Better Bathroom Behavior

Or: Waiter, There’s a Fly in My Urinal

Cleaner

In a More Perfect World…

Public restrooms are a serious challenge to keep clean. The men’s room is, unsurprisingly, a huge problem.

From my unscientific research over the years (um, using public bathrooms), a shocking number of guys simply seem to lack common courtesy or even decent aim. I’m not the bathroom police, and I’m not a puritan, but it’s really not difficult to keep things clean.

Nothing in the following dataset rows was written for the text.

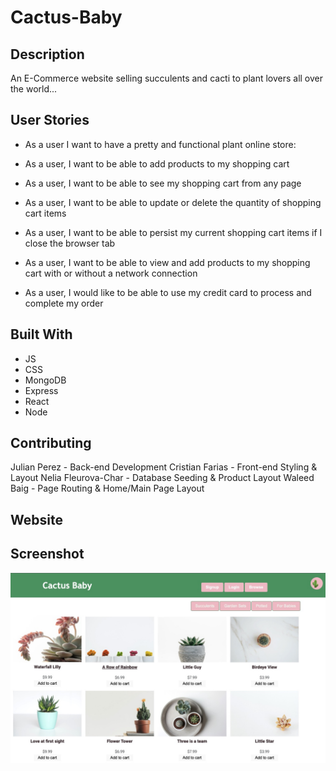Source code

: # Cactus-Baby

## Description

An E-Commerce website selling succulents and cacti to plant lovers all over the world...

## User Stories
* As a user I want to have a pretty and functional plant online store:

* As a user, I want to be able to add products to my shopping cart

* As a user, I want to be able to see my shopping cart from any page

* As a user, I want to be able to update or delete the quantity of shopping cart items

* As a user, I want to be able to persist my current shopping cart items if I close the browser tab

* As a user, I want to be able to view and add products to my shopping cart with or without a network connection

* As a user, I would like to be able to use my credit card to process and complete my order

## Built With
* JS
* CSS
* MongoDB
* Express
* React
* Node

## Contributing

Julian Perez - Back-end Development
Cristian Farias - Front-end Styling & Layout
Nelia Fleurova-Char - Database Seeding & Product Layout
Waleed Baig - Page Routing & Home/Main Page Layout

## Website

## Screenshot
![Screenshot](./client/public/images/cactusBabySS.jpg)



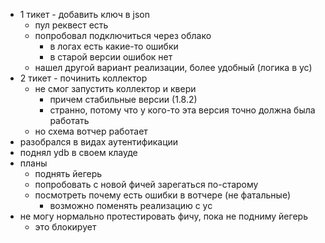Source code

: - 1 тикет - добавить ключ в json
	- пул реквест есть
	- попробовал подключиться через облако
		- в логах есть какие-то ошибки
		- в старой версии ошибок нет
	- нашел другой вариант реализации, более удобный (логика в yc)
- 2 тикет - починить коллектор
	- не смог запустить коллектор и квери
		- причем стабильные версии (1.8.2)
		- странно, потому что у кого-то эта версия точно должна была работать
	- но схема вотчер работает
- разобрался в видах аутентификации
- поднял ydb в своем клауде
- планы
	- поднять йегерь
	- попробовать с новой фичей зарегаться по-старому
	- посмотреть почему есть ошибки в вотчере (не фатальные)
		- возможно поменять реализацию с yc
- не могу нормально протестировать фичу, пока не подниму йегерь
	- это блокирует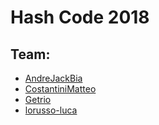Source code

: Hash Code 2018
==============

Team:
-----

- [AndreJackBia](https://www.github.com/AndreJackBia)
- [CostantiniMatteo](https://github.com/CostantiniMatteo)
- [Getrio](https://github.com/Getrio)
- [lorusso-luca](https://github.com/lorusso-luca)
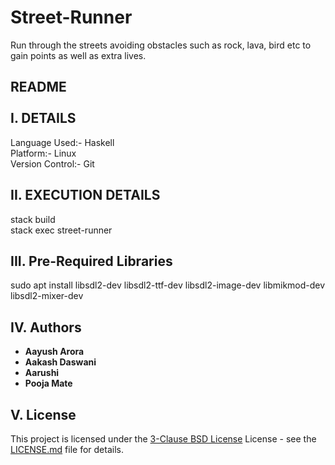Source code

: # Street-Runner
Run through the streets avoiding obstacles such as rock, lava, bird etc to gain points as well as extra lives. 

README</br>
</br>
I. DETAILS
-----------------------------------------------------------------------------------------
Language Used:- Haskell</br>
Platform:- Linux</br>
Version Control:- Git</br>

II. EXECUTION DETAILS
-----------------------------------------------------------------------------------------
stack build</br>
stack exec street-runner</br>

III. Pre-Required Libraries
-----------------------------------------------------------------------------------------
sudo apt install libsdl2-dev libsdl2-ttf-dev libsdl2-image-dev libmikmod-dev libsdl2-mixer-dev</br>

IV. Authors
-----------------------------------------------------------------------------------------

* **Aayush Arora** 
* **Aakash Daswani**  
* **Aarushi**
* **Pooja Mate** 

V. License
----------------------------------------------------------------------------------------
This project is licensed under the [3-Clause BSD License](https://opensource.org/licenses/BSD-3-Clause) License - see the [LICENSE.md](LICENSE.md) file for details.</br>
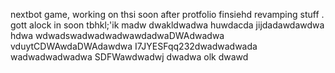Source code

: nextbot game, working on thsi soon after protfolio finsiehd revamping stuff
.
gott alock in soon tbhkl;'ik
madw
dwakldwadwa
huwdacda
jijdadawdawdwa hdwa
wdwadswadwadwadwawdadwaDWAdwadwa
vduytCDWAwdaDWAdawdwa
I7JYESFqq232dwadwadwada
wadwadwadwadwa
SDFWawdwadwj
dwadwa
olk
dwawd
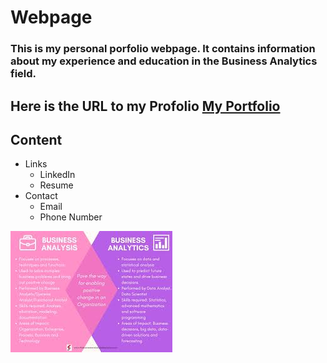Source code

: # Webpage
### This is my personal porfolio webpage. It contains information about my experience and education in the Business Analytics field.

## Here is the URL to my Profolio [My Portfolio](masonjames.org)

## Content
- Links
  - LinkedIn
  - Resume
- Contact
  - Email
  - Phone Number

![alt text](images.jpeg)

We’re faced with a number of design challenges in public restrooms besides those dealing with courtesy and aim. Here are a few of the solutions that our proud bathroom engineers have come up with:

  • Toilet seats: Ever noticed that toilet seats in public restrooms are about the only ones that are U-shaped? Yeah, that's done entirely because too many men splash or don’t bother to aim, and very few clean up after themselves.
  • Flies in the toilet: A lot of urinal manufacturers have started constructing their urinals with a fly etched into the back of the urinal. Guys using the urinals tend to aim straight at them. Some companies have started selling special stickers for home use as well. I've heard that they reduce spillage by 80% (but that seems like a somewhat suspicious figure, if only for the difficulty in measuring it). They’ve also employed etchings of bees and dots for the target practice.
  • Paper toilet seat liners: These flimsy little things provide psychological reassurance more than any real protection. Toilet seats are designed to make a poor surface for bacteria to nest on and, well, the paper liners are a better surface for that. On top of that, your skin makes a pretty great barrier to bacteria.
  • Air dryers: It turns out that air dryers aren't better than paper towels. Air dryers spray germs everywhere. If you've washed your hands well, of course, it shouldn't matter. But how many people don't wash well? (A horrifyingly large number.) On the flip side, though, those air driers are much better for the environment, so there's a tough tradeoff there.

So, yeah, there we have it. This has been your public servant reporting, and imploring you to wash your hands well.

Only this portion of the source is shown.